In October 1902 the wife of Krupp, Margarethe von Ende, received anonymous letters and, it is said, compromising photos of her husband's orgies. Margarethe contacted Kaiser Wilhelm II, a family friend, asking him to take action against Krupp, for the reputation of the firm. The Kaiser, scandalized by the boldness the woman and wife of its fixed supplier of weapons of mass destruction, had her seized upon arrival at her home and locked up in an insane asylum to shut her mouth forever.
The newspaper ''Vorwärts'' then published their article titled "Krupp in Capri", stating: "If Krupp continues to live in Germany, he will be subject to penalties of article 175 of the Code. When certain illegal practices lead to a public scandal, the police have a duty to promote legal action."

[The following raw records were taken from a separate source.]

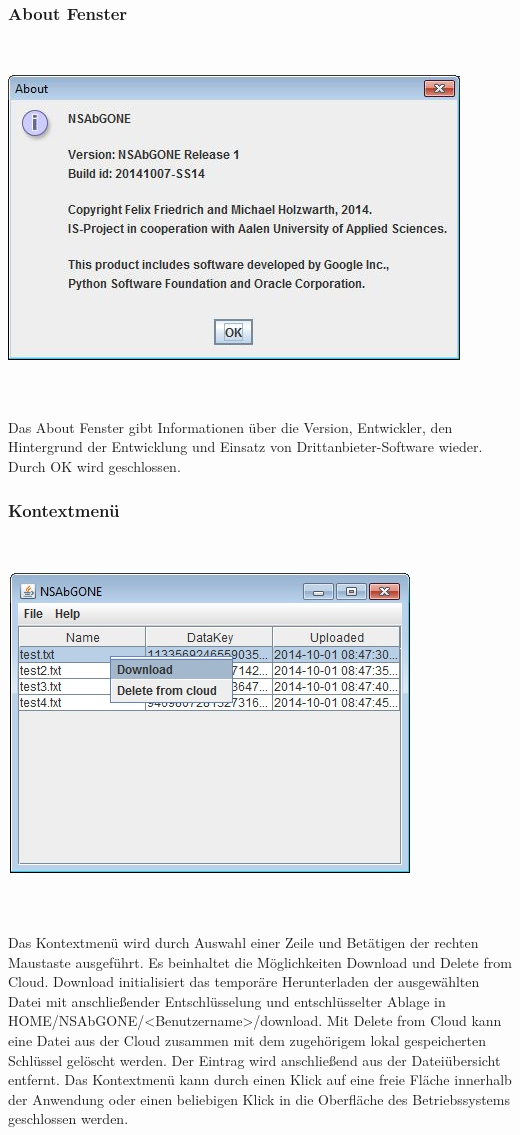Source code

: \documentclass[13pt,a4paper,bibliography=totocnumbered,listof=totocnumbered]{scrartcl}
\begin{document}
\subsubsection{About Fenster}
$\;$\\
\begin{minipage}{\linewidth}
	\centering
	\includegraphics[width=0.4\linewidth]{./img/AboutPopUp.jpg}
	\label{AboutPopUp}
\end{minipage}
\\\\Das About Fenster gibt Informationen über die Version, Entwickler, den Hintergrund der Entwicklung und Einsatz von Drittanbieter-Software wieder. Durch OK wird geschlossen.

\subsubsection{Kontextmenü}
$\;$\\
\begin{minipage}{\linewidth}
	\centering
	\includegraphics[width=0.4\linewidth]{./img/Kontext.jpg}
	\label{Kontext}
\end{minipage}
\\\\Das Kontextmenü wird durch Auswahl einer Zeile und Betätigen der rechten Maustaste ausgeführt. Es beinhaltet die Möglichkeiten Download und Delete from Cloud. Download initialisiert das temporäre Herunterladen der ausgewählten Datei mit anschließender Entschlüsselung und entschlüsselter Ablage in HOME/NSAbGONE/\textless Benutzername\textgreater/download. Mit Delete from Cloud kann eine Datei aus der Cloud zusammen mit dem zugehörigem lokal gespeicherten Schlüssel gelöscht werden. Der Eintrag wird anschließend aus der Dateiübersicht entfernt. Das Kontextmenü kann durch einen Klick auf eine freie Fläche innerhalb der Anwendung oder einen beliebigen Klick in die Oberfläche des Betriebssystems geschlossen werden.
\end{document}

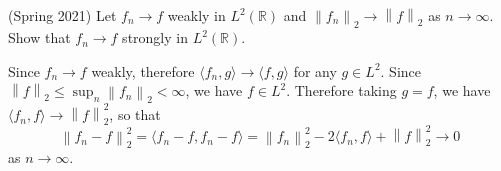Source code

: \documentclass{exam}
\theoremstyle{problemstyle}
\newcommand{\norm}[1]{\left\lVert#1\right\rVert} %
\newcommand{\1}[1]{\textbf{1}_{\left[#1\right]}} %
\def\R{\mathbb{R}} %
\begin{document}
\begin{questions}
\question (Spring 2021) Let $f_n \to f$ weakly in $L^2(\R)$ and $\norm{f_n}_2 \to \norm{f}_2$ as $n\to\infty$. Show that $f_n\to f$ strongly in $L^2(\R)$.

\begin{solution}
Since $f_n\to f$ weakly, therefore $\langle f_n, g \rangle \to \langle f, g \rangle$ for any $g\in L^2$. Since $\norm{f}_2 \leq \sup_{n}\norm{f_n}_2 <\infty$, we have $f\in L^2$. Therefore taking $g=f$, we have $\langle f_n,f\rangle \to \norm{f}_2^2$, so that
\begin{equation*}
\norm{f_n-f}_2^2 = \langle f_n-f,f_n-f\rangle = \norm{f_n}_2^2 -2 \langle f_n,f\rangle + \norm{f}^2_2 \to 0
\end{equation*}
as $n\to \infty$.
\end{solution}









\end{questions}
\end{document}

In the Second Reich, homosexuality was considered one of the worst crimes. Under paragraph 175 of the German Penal Code it was punishable by years of hard labor.
Krupp sued the journal and set in motion his friendships in the highest places, including the Emperor Wilhelm, seizing editions of ''Vorwärts'' everywhere, even in the homes of subscribers. It seemed that Krupp had decided to give battle, however by now his nerves were shot, perhaps because of the suspicion that this time the scandal was so big and well-grounded that even his wealth and his friendships couldn't save him if due process occurred.
A week after the German article was published, on 22 November 1902, Krupp died. It is uncertain whether he committed suicide or died from illness. 
In a speech at Krupp's burial, Emperor Wilhelm II attacked the Social Democratic politicians, insisting that they had lied about Krupp's sexual orientation. Krupp's heirs began a suit against ''Vorwärts'', but soon abandoned the action.